Shift to T+1 set to intensify the need for automation in FX

Increased execution and settlement options set to drive T0 volumes, asserts Global Financial Markets Association (GFMA) report.

The need to settle closer to execution as the shift to T+1 looms is set to exacerbate the need for automation in future FX transactions, as the GFMA claims that only those with sufficiently high levels of automated processes will succeed within the new state of play. 

The GFMA’s Global Foreign Exchange Division’s (GFXD) educational report recommends that impacts and dependencies of current and future pre- and post-trade process be thoroughly evaluated in order to continue to successfully execute. 

Speaking to The TRADE, James Kemp, managing director of GFXD, explained: “When analysing the impacts of faster settlement, it is important to consider FX both as an asset class in its own right and also in its role in cross border securities transactions and the corresponding FX-funding transactions and operational processes that need to be completed to support those transactions.”

According to the report, despite current functions being well-established, widespread adoption of more efficient processes and new technical solutions is limited unless these are available to affect settlement as near to execution as possible.

“This is especially important when considering FX transactions which involve multiple third parties, such as trading venues, custodians, prime brokers or clearing houses, all of which will need to be in sync to ensure that the agreed terms of the FX transaction can be met, and the transaction settled on-time.”

Future FX transaction functions are set to be markedly different, exacerbated by the need to settle at – or close to – execution. The GFMA highlighted the fact that initially it may only be those FX transactions with high levels of automated processes which will be suitable for T0 or for timed settlement.

Technology, and by extension automation, will clearly influence the success rates of market participants. The GFMA explained: “Technology could play an important role here through the creation of immutable ‘golden sources’ of transactions as these too will enable the reduction of the time taken to perform any post trade processes.”

Furthermore, the association emphasised the relevance of increased fragmentation, stating that as it is unlikely a single provider will be adopted by the entirety of the market, operational risk would increase and thus the pace of adoption decrease.

Recommendations from the GFMA includes harmonisation and futureproofing of FX regulations and supervisory guidance across jurisdictions and market participants, as well as private-public sector dialogue regarding the concept of a global ‘Settlement Date’. 
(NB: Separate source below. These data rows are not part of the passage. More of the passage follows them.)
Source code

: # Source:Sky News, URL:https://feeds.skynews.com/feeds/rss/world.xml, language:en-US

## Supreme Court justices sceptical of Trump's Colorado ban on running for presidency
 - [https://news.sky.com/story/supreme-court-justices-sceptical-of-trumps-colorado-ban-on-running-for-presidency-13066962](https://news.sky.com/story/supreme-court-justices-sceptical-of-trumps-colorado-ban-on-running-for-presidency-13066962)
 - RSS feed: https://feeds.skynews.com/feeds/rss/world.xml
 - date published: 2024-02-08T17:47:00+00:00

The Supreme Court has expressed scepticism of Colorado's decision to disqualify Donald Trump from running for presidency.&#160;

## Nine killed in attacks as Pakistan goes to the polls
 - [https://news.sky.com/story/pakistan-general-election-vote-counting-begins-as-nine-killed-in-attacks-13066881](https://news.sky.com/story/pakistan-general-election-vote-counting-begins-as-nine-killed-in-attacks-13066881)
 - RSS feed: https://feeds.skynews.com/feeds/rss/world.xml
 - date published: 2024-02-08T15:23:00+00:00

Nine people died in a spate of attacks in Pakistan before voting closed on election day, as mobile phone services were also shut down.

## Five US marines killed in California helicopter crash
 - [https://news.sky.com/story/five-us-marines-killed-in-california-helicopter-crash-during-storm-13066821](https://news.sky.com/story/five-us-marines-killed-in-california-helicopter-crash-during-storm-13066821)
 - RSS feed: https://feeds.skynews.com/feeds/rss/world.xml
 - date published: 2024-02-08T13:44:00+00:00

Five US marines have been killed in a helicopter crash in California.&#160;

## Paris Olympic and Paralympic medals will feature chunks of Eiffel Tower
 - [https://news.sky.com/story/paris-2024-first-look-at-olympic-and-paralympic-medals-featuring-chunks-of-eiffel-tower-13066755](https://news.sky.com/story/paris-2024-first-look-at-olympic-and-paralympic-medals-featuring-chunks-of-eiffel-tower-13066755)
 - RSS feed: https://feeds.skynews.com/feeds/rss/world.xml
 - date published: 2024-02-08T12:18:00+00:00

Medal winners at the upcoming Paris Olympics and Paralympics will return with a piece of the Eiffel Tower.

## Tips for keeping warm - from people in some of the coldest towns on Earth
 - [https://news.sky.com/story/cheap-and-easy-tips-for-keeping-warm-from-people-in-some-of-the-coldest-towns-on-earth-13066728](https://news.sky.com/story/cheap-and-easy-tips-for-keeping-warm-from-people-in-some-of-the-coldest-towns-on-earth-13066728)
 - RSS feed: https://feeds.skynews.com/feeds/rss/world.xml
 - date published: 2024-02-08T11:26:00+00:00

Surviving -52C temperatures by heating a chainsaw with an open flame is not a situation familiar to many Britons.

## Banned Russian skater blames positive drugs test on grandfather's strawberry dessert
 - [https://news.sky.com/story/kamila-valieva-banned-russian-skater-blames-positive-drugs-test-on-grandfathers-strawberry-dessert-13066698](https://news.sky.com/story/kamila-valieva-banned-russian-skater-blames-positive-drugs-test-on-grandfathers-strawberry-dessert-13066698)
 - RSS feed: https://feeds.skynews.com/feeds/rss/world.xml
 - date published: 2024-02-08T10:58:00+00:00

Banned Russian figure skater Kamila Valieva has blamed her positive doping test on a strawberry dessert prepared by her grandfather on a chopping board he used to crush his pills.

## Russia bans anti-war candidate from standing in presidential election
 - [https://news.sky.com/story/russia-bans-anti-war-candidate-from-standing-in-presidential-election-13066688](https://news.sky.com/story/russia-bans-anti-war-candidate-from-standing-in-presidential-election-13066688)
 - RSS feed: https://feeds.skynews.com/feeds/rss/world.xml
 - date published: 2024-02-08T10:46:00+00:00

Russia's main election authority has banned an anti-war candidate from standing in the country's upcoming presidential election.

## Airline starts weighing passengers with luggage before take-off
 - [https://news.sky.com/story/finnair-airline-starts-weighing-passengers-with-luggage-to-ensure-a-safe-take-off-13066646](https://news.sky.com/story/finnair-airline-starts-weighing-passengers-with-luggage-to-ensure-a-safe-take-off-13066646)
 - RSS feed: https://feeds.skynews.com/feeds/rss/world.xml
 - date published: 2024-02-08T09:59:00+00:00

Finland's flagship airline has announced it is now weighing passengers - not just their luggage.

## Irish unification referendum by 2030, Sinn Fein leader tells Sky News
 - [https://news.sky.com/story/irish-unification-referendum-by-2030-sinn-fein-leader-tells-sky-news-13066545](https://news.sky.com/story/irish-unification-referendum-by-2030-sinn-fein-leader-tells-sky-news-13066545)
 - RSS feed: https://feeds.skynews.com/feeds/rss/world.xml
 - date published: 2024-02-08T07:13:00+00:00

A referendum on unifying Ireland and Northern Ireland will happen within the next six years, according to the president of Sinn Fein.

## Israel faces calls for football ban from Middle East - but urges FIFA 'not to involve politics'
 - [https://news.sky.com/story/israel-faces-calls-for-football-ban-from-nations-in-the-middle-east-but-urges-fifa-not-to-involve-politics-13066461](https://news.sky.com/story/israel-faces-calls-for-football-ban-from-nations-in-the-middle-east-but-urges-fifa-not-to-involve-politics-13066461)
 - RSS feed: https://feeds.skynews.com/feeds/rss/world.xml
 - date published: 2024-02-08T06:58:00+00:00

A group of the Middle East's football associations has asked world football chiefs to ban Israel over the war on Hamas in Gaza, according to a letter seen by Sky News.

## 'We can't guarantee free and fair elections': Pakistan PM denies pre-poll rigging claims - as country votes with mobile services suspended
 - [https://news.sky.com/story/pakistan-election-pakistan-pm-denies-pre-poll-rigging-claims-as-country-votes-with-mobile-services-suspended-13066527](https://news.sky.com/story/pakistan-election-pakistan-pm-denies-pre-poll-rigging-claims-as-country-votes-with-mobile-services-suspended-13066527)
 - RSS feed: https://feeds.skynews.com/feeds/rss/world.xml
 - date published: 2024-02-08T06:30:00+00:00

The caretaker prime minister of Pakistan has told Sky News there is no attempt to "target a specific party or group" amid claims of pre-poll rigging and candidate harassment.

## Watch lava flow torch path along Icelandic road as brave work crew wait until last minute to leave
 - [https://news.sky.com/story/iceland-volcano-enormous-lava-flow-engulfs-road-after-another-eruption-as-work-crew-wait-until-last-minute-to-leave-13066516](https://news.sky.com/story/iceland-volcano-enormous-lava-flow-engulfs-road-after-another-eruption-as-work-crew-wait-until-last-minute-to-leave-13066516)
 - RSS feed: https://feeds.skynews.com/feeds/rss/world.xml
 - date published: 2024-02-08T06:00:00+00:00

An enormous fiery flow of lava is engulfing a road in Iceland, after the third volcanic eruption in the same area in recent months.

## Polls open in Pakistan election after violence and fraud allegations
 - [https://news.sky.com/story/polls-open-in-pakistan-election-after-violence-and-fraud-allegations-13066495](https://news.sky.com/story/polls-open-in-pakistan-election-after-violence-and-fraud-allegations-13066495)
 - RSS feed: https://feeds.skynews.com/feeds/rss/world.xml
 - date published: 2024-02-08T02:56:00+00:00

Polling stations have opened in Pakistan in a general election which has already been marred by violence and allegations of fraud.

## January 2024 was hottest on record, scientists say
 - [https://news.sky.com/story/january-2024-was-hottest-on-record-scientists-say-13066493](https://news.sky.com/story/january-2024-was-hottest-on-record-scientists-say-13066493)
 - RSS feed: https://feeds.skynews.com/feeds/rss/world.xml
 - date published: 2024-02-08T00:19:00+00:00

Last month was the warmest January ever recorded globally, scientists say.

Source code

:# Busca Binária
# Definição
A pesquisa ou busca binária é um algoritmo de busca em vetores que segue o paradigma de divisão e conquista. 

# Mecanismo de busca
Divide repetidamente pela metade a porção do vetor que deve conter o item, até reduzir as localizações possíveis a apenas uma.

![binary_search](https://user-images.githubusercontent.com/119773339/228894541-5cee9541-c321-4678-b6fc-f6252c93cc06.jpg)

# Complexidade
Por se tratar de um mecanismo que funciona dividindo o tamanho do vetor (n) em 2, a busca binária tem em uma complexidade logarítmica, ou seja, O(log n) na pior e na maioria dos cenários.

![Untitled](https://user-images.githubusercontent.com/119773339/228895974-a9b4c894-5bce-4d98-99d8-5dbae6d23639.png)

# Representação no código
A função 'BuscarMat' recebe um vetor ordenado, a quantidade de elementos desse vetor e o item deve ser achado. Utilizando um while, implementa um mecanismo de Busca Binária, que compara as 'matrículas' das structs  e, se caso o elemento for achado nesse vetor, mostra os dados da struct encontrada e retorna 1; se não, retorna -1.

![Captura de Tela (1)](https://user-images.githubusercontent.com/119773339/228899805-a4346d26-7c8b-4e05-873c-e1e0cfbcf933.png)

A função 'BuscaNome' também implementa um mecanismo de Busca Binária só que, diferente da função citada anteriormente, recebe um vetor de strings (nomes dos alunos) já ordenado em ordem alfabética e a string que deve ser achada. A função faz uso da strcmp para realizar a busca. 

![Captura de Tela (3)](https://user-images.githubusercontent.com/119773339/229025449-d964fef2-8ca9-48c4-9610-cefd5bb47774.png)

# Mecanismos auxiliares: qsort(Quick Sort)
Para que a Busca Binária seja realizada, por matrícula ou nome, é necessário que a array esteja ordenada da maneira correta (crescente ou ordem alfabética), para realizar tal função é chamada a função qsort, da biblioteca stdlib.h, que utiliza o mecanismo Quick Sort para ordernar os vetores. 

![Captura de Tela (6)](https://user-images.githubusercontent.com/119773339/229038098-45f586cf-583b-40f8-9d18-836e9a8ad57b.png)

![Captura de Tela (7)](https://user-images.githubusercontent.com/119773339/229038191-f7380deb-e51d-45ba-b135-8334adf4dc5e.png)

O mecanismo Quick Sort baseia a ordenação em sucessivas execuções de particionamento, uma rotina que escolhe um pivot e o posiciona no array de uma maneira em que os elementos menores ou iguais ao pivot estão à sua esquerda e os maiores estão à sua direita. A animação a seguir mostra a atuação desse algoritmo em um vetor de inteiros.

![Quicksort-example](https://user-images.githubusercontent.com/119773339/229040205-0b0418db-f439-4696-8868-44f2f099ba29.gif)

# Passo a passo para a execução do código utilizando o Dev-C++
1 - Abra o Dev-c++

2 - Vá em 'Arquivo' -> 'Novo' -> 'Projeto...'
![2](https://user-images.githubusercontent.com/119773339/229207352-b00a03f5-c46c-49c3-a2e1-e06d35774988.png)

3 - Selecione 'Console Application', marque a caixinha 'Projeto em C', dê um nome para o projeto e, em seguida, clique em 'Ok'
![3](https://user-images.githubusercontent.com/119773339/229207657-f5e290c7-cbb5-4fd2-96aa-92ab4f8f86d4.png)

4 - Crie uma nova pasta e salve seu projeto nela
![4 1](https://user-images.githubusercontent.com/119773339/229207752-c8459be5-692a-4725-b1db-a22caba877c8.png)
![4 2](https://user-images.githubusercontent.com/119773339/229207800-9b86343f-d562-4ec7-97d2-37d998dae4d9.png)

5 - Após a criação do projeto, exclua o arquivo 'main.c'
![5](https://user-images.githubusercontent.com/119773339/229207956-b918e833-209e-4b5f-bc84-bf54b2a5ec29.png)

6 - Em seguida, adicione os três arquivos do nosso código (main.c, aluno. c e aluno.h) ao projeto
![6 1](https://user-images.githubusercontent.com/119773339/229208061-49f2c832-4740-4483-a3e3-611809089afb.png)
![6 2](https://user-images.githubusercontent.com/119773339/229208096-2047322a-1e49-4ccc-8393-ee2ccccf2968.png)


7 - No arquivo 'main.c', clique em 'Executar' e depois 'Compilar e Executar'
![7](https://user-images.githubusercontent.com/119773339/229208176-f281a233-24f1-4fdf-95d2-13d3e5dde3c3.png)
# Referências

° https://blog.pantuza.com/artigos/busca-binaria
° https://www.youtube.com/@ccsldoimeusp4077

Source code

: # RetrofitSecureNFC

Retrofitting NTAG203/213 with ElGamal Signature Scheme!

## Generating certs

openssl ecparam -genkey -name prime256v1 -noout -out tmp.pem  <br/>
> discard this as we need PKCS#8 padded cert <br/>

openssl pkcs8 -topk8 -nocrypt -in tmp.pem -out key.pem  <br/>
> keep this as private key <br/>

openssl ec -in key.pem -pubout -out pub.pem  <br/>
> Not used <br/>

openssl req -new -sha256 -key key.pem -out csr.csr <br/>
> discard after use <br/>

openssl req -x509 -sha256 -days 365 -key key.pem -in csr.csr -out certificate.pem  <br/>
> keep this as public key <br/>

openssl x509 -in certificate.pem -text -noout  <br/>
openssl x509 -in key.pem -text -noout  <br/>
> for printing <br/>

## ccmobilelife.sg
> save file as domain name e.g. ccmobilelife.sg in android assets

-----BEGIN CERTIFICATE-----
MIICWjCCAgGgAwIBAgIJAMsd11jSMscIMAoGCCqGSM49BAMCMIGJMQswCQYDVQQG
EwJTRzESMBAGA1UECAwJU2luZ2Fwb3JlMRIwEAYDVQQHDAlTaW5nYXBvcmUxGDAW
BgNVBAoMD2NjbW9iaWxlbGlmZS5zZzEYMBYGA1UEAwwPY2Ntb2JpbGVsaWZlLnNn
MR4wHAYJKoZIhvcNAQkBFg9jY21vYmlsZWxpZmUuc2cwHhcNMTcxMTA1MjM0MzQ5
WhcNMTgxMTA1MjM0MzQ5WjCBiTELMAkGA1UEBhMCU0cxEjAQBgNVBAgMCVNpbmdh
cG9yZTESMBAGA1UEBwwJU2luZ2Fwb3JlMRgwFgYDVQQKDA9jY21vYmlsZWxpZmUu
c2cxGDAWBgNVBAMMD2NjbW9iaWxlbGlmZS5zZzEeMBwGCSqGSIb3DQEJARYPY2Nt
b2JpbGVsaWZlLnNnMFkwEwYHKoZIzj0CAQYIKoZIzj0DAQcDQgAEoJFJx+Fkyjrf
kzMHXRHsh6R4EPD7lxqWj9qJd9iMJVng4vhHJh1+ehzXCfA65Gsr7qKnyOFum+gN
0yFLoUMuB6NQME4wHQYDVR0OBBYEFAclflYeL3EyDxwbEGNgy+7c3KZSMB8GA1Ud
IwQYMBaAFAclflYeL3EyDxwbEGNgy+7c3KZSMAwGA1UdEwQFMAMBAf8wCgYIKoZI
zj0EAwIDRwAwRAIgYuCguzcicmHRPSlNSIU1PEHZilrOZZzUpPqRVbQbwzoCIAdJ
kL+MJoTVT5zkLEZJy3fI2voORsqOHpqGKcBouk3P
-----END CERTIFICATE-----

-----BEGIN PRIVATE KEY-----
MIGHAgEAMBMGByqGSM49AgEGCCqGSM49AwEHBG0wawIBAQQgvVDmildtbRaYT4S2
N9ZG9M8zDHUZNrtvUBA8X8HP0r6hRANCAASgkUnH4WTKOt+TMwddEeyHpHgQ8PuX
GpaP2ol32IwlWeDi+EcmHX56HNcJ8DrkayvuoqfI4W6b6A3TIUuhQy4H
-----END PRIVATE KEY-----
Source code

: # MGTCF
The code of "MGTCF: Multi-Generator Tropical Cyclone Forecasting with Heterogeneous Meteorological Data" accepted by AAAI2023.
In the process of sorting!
In addition, the GFMA underscored that technological progression, public sector developments, and “a desire to improve operational efficiencies and reduce settlement risk” works to increase the options participants have in relation to execution and settlement for wholesale FX transactions. This increase in options is set to drive T0 volumes, it said, as well as increasing choice regarding timing of when a wholesale FX transaction is settled.

The report affirmed that post-trade (including settlement) processes will be impacted either by changes to T0 volumes, or by changes to today’s flow of settlement liquidity.

Specifically, the GFMA reenforced that impact would stem from the ability of the market to empirically perform post-trade functions within a reduced timeframe, and whether market participants can successfully adopt technological solutions to achieve automation.

Both factors hinge on successful communication across the FX Value Chain, said the report, adding that information sharing between trading, operations, credit and treasury divisions is also key.

“A big challenge to overcome will be the ability to perform these new functions in conjunction with today’s existing processes, as there may be a reduced desire to support multiple trading and settlement models (with very different timeframes and requirements) as standalone units,” said the GFMA.

Whether there is a commercial market desire to move at scale, or the capabilities in place to do so, remains unclear, with the GFMA highlighting cost and coordination as the main barriers.

Kemp told The TRADE: “We can clearly see the trend towards faster settlement cycles across different assets, driven by operational and cost considerations.

“[…] The industry continues to reduce operational and settlement risk and we clearly do not want to take any backward steps. This latest GFXD paper looks at a number of the key building blocks for any further acceleration of FX settlement and seeks to identify a number of areas where the whole industry is likely to need to collaborate to enable any transition.”